Welcome to the Vision & Text Detection System, a Python-based tool that leverages YOLO (You Only Look Once) for real-time object detection and Tesseract OCR for text recognition. This project captures live screen data, detects objects, extracts text, and organizes it into readable formats. It's designed for multi-process handling, ensuring both vision and text detection processes run seamlessly in parallel.
- Real-Time Object Detection: Uses a YOLO model to detect objects from the screen and logs their coordinates.
- Text Extraction: Extracts text from detected objects' bounding boxes using Tesseract OCR.
- Data Storage: Object coordinates and labels are stored as JSON files, making it easy to track detections over time.
- Multi-Process Functionality: Runs vision detection and text updating concurrently for improved performance.
- Configurable: You can replace the YOLO model with your preferred version.
- Python 3.7+
- Required Python Libraries:
ultralytics
numpy
mss
pillow
pytesseract
json
logging
multiprocessing
re
time
-
Clone the Repository:
git clone https://github.com/bauerhartmut/yolov8-Computervision.git
-
Install libs:
pip install ultralytics mss pytesseract
-
Install Tesseract OCR:
- Download and install Tesseract OCR.
- Make sure to set the Tesseract path in the code correctly. Example:
pytesseract.pytesseract.tesseract_cmd = r'C:/Program Files/Tesseract-OCR/tesseract.exe'
-
Configure the YOLO Model:
- Download my YOLOv8 Model from Huggingface Computer_Vision_1.5.3
- get the label_description.json file from Huggingface Label_description.json
The Vision
class is responsible for handling object detection. It uses the YOLO model to analyze screen captures and detect objects. The results are saved in JSON files.
- Screen Capture: Captures the live screen using the
mss
library. - Object Detection: YOLO analyzes the captured screen and detects objects.

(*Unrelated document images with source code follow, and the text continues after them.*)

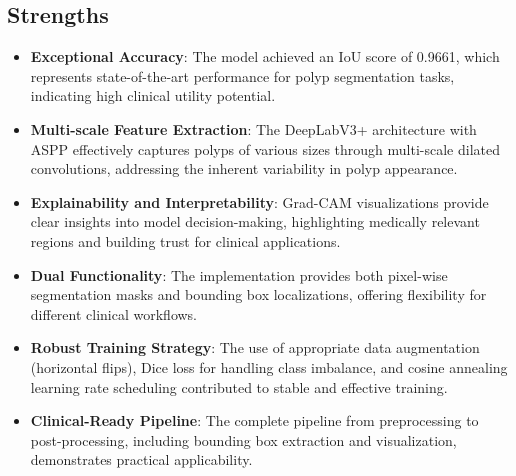 \documentclass[a4paper,12pt]{report}
\begin{document}
\subsection{Strengths}
\begin{itemize}
    \item \textbf{Exceptional Accuracy}: The model achieved an IoU score of 0.9661, which represents state-of-the-art performance for polyp segmentation tasks, indicating high clinical utility potential.
    \item \textbf{Multi-scale Feature Extraction}: The DeepLabV3+ architecture with ASPP effectively captures polyps of various sizes through multi-scale dilated convolutions, addressing the inherent variability in polyp appearance.
    \item \textbf{Explainability and Interpretability}: Grad-CAM visualizations provide clear insights into model decision-making, highlighting medically relevant regions and building trust for clinical applications.
    \item \textbf{Dual Functionality}: The implementation provides both pixel-wise segmentation masks and bounding box localizations, offering flexibility for different clinical workflows.
    \item \textbf{Robust Training Strategy}: The use of appropriate data augmentation (horizontal flips), Dice loss for handling class imbalance, and cosine annealing learning rate scheduling contributed to stable and effective training.
    \item \textbf{Clinical-Ready Pipeline}: The complete pipeline from preprocessing to post-processing, including bounding box extraction and visualization, demonstrates practical applicability.
\end{itemize}
\end{document}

- JSON Output: Detected objects, along with their coordinates, are stored in
model_view_output/label.json
and respective label files.
The Api
class handles reading the JSON outputs, retrieving object coordinates, and performing OCR to extract text.
- Retrieve Labels & Positions: Methods to get label data and object coordinates from JSON files.
- Text Extraction: Uses Tesseract OCR to extract text from the detected objects' bounding boxes.
- Text Cleanup: Removes non-ASCII characters from the extracted text.
This project runs two separate processes in parallel:
- Vision Process: Constantly runs object detection on the screen.
- Text Update Process: Continuously extracts and updates text found in the bounding boxes.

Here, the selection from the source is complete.